I'm Trudy Morgan-Cole, a writer from St. John's, Newfoundland, Canada. My books include "The Violent Friendship of Esther Johnson," "Esther: A Story of Courage," and "Deborah and Barak." I'm also a married mom of two, a teacher in an adult-ed program, and a Christian of the Seventh-day Adventist kind. I blog about writing, reading, parenting, teaching, spirituality, and shiny things that catch my eye.

Sunday, December 31, 2006

Whitethorn Woods, by Maeve Binchy

Now I know there are some literary types who look down their noses at Maeve Binchy (of course, they'd look even farther down their noses at the "inspirational romance" category I've been reading, so that's OK). However, I have to say I thoroughly enjoy a good Maeve; she's always readable, has an unerring eye and ear for human behavior and dialogue, and is witty and insightful. Some of her earlier novels, such as Echoes and Circle of Friends, are enduring favourites of mine.

The really good thing with a Maeve Binchy novel is that you know what you're getting. No unexpected twists and turns; a straightforward ride through a good story with engaging characters and a heartwarming ending. I rarely miss one of her books.

But ... here's the problem. The last few Maeve Binchies I've picked up have not been novels, even though they've been packaged to look like novels. Whitethorn Woods, whatever its pleasures (and they are many) is clearly not a novel. It is a collection of loosely linked short stories, the link being a common place (a shrine to St.
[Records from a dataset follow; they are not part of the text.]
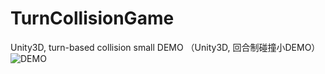 # TurnCollisionGame
Unity3D, turn-based collision small DEMO
（Unity3D, 回合制碰撞小DEMO）
![DEMO]("http://tinytiger-img.oss-cn-shenzhen.aliyuncs.com/20210513/微信图片_20210513195657.png")
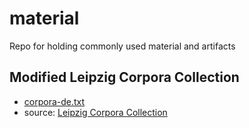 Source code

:# material
Repo for holding commonly used material and artifacts 

## Modified Leipzig Corpora Collection

- [corpora-de.txt](corpora-de.txt)
- source: [Leipzig Corpora Collection](https://wortschatz.uni-leipzig.de/en/download/German)


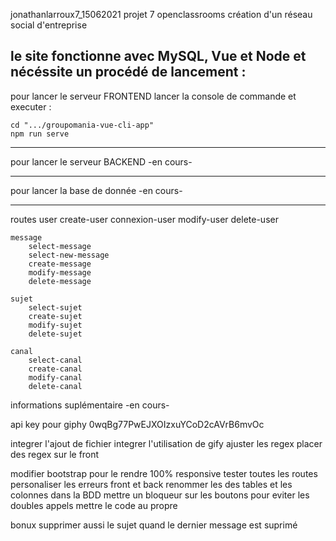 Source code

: jonathanlarroux7_15062021
projet 7 openclassrooms
création d'un réseau social d'entreprise


le site fonctionne avec MySQL, Vue et Node et nécéssite un procédé de lancement : 
--------------------------------

pour lancer le serveur FRONTEND
	lancer la console de commande et executer :

	cd ".../groupomania-vue-cli-app"
	npm run serve

-------------------------------

pour lancer le serveur BACKEND
-en cours-

-------------------------------

pour lancer la base de donnée
-en cours-

-------------------------------
routes
	user
		create-user
		connexion-user
		modify-user
		delete-user

	message
		select-message
		select-new-message
		create-message
		modify-message
		delete-message
	
	sujet
		select-sujet
		create-sujet
		modify-sujet
		delete-sujet

	canal
		select-canal
		create-canal
		modify-canal
		delete-canal

informations suplémentaire
-en cours-

api key pour giphy
0wqBg77PwEJXOIzxuYCoD2cAVrB6mvOc

integrer l'ajout de fichier
integrer l'utilisation de gify
ajuster les regex
placer des regex sur le front

modifier bootstrap pour le rendre 100% responsive
tester toutes les routes
personaliser les erreurs front et back
renommer les des tables et les colonnes dans la BDD
mettre un bloqueur sur les boutons pour eviter les doubles appels
mettre le code au propre

bonux
supprimer aussi le sujet quand le dernier message est suprimé

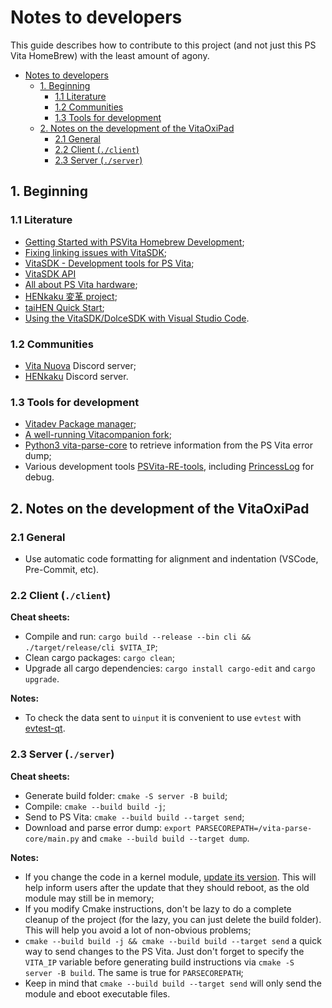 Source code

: # Notes to developers

This guide describes how to contribute to this project (and not just this PS Vita HomeBrew) with the least amount of agony.

- [Notes to developers](#notes-to-developers)
  - [1. Beginning](#1-beginning)
    - [1.1 Literature](#11-literature)
    - [1.2 Communities](#12-communities)
    - [1.3 Tools for development](#13-tools-for-development)
  - [2. Notes on the development of the VitaOxiPad](#2-notes-on-the-development-of-the-vitaoxipad)
    - [2.1 General](#21-general)
    - [2.2 Client (`./client`)](#22-client-client)
    - [2.3 Server (`./server`)](#23-server-server)

## 1. Beginning

### 1.1 Literature

- [Getting Started with PSVita Homebrew Development](https://gl33ntwine.com/posts/develop-for-vita);
- [Fixing linking issues with VitaSDK](https://gl33ntwine.com/notes/vita-find-symbol.html);
- [VitaSDK - Development tools for PS Vita](https://vitasdk.org);
- [VitaSDK API](https://docs.vitasdk.org)
- [All about PS Vita hardware](https://www.psdevwiki.com/vita);
- [HENkaku 変革 project](https://henkaku.xyz);
- [taiHEN Quick Start](https://github.com/yifanlu/taiHEN/blob/master/USAGE.md);
- [Using the VitaSDK/DolceSDK with Visual Studio Code](https://forum.devchroma.nl/index.php?topic=139.0).

### 1.2 Communities

- [Vita Nuova](https://discord.com/invite/PyCaBx9) Discord server;
- [HENkaku](https://discord.com/invite/m7MwpKA) Discord server.

### 1.3 Tools for development

- [Vitadev Package manager](https://github.com/vitasdk/vdpm);
- [A well-running Vitacompanion fork](https://github.com/devnoname120/vitacompanion);
- [Python3 vita-parse-core](https://github.com/isage/vita-parse-core) to retrieve information from the PS Vita error dump;
- Various development tools [PSVita-RE-tools](https://github.com/TeamFAPS/PSVita-RE-tools),
   including [PrincessLog](https://github.com/TeamFAPS/PSVita-RE-tools?tab=readme-ov-file#princesslog---by-princess-of-sleeping) for debug.

## 2. Notes on the development of the VitaOxiPad

### 2.1 General

- Use automatic code formatting for alignment and indentation (VSCode, Pre-Commit, etc).

### 2.2 Client (`./client`)

**Cheat sheets:**

- Compile and run: `cargo build --release --bin cli && ./target/release/cli $VITA_IP`;
- Clean cargo packages: `cargo clean`;
- Upgrade all cargo dependencies: `cargo install cargo-edit` and `cargo upgrade`.

**Notes:**

- To check the data sent to `uinput` it is convenient to use `evtest` with [evtest-qt](https://github.com/Grumbel/evtest-qt).

### 2.3 Server (`./server`)

**Cheat sheets:**

- Generate build folder: `cmake -S server -B build`;
- Compile: `cmake --build build -j`;
- Send to PS Vita: `cmake --build build --target send`;
- Download and parse error dump: `export PARSECOREPATH=/vita-parse-core/main.py` and `cmake --build build --target dump`.

**Notes:**

- If you change the code in a kernel module, [update its version](https://github.com/DvaMishkiLapa/VitaOxiPad/blob/63f484d6a2899df04f94252086461702db1f8893/server/module/include/kctrl-kernel.h#L10).
   This will help inform users after the update that they should reboot, as the old module may still be in memory;
- If you modify Cmake instructions, don't be lazy to do a complete cleanup of the project (for the lazy, you can just delete the build folder).
   This will help you avoid a lot of non-obvious problems;
- `cmake --build build -j && cmake --build build --target send` a quick way to send changes to the PS Vita.
   Just don't forget to specify the `VITA_IP` variable before generating build instructions via `cmake -S server -B build`. The same is true for `PARSECOREPATH`;
- Keep in mind that `cmake --build build --target send` will only send the module and eboot executable files.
Anne at a place called Whitethorn Woods). The connections between characters and stories are tenuous, but once I was willing to drop the expectation that I was getting a novel and read them as short stories I thoroughly enjoyed them. They are good, thought-provoking, heartwarming and insightful stories set in modern-day Ireland. But what I would enjoy even more would be a good thick Maeve Binchy novel in the style of Circle of Friends, where I would get attached to a small group of characters in the beginning and follow their fate over a period of months and years, rather than jumping off to get to know new people all the time.

Maeve, tell me you haven't stopped writing novels! Give me something to look forward to!


Blogger Mimi said...

Maeve can either be good or bad, and I also don't like this collection of short story thing she's been doing.